Autumn is the main season for harvesting seeds from your garden: vegetables, annuals, perennials, shrubs, vines, etc. You can collect the seeds of almost any plant that blooms, but it goes without saying that if you want to harvest its seeds, you mustn’t deadhead the plant (remove its faded flowers), because seeds form on the spot where the flower formerly was.
Why Harvest Seed?
Well, for the savings, of course! Why pay to buy fresh seeds when you can produce your own? This is very obvious with plants you normally would grow from store-bought seed each spring (annuals and most vegetables), but actually you save even more money if you collect and sow seeds from plants that you usually buy already growing (perennials, shrubs, etc.). You can produce hundreds of arborvitaes, rudbeckias or oriental poppies, for example, for what it would cost to purchase a single nursery-grown plant! Your only costs will be for a bag of potting soil and a few pots!
Also, collecting seeds is simple to do and storing them doesn’t even require much space. Plus — and I really have to stress this! — starting your own plants from seed you harvested yourself is immensely satisfying. You’ll really feel you’ve accomplished something when you bite into a tomato you grew from seed harvested the year before!
How to Collect Seeds
There are multiple ways for plants to produce seed, but it’s easiest to look at them as having either dry capsules or fleshy fruits.
Dry Capsules

Harvesting seeds that are already dry is particularly easy. The seed will be contained in some kind of capsule, pod or husk at the tip of the flower stem. When the capsule or flower head turns brown, it means the seed is ripe. Just cut off the stem below the head or pod. Now open it with your fingers to extract the seeds or, if the capsule opens on its own, turn it upside down and shake the seed out onto a sheet of white paper (that way even fine seed will be easy to see). Or just drop the capsule in a paper bag or some other container and wait a few weeks: it will then open all on its own and drop the seeds into the bottom of the container.
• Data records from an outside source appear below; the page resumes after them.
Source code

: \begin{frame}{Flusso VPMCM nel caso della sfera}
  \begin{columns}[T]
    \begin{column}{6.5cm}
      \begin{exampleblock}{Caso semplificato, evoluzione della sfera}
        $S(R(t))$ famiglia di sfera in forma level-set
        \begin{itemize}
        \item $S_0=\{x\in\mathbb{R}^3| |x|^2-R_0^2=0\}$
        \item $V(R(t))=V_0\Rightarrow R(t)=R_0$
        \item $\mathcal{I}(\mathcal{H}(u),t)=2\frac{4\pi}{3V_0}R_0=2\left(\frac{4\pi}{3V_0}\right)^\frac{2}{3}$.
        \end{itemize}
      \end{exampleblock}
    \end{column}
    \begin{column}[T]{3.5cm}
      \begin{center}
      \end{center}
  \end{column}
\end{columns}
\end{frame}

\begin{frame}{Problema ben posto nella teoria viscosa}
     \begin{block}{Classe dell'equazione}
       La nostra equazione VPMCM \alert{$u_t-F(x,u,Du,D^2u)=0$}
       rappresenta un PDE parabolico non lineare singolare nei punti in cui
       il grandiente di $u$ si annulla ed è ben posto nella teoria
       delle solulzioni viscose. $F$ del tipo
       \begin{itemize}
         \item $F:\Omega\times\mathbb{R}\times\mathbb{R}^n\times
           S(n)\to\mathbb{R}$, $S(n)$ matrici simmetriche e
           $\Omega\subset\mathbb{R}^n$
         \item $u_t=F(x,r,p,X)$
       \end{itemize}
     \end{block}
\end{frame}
However, some dry seeds are spread by the wind (the dandelion is the best known example) and have parachutes, feathery hairs or other devices designed so they can float away on the slightest breeze as soon as they ripen … often faster than you can collect them. And others have capsules that burst open forcefully and launch the seeds far and wide (think of impatiens, for example) before the capsule even changes color.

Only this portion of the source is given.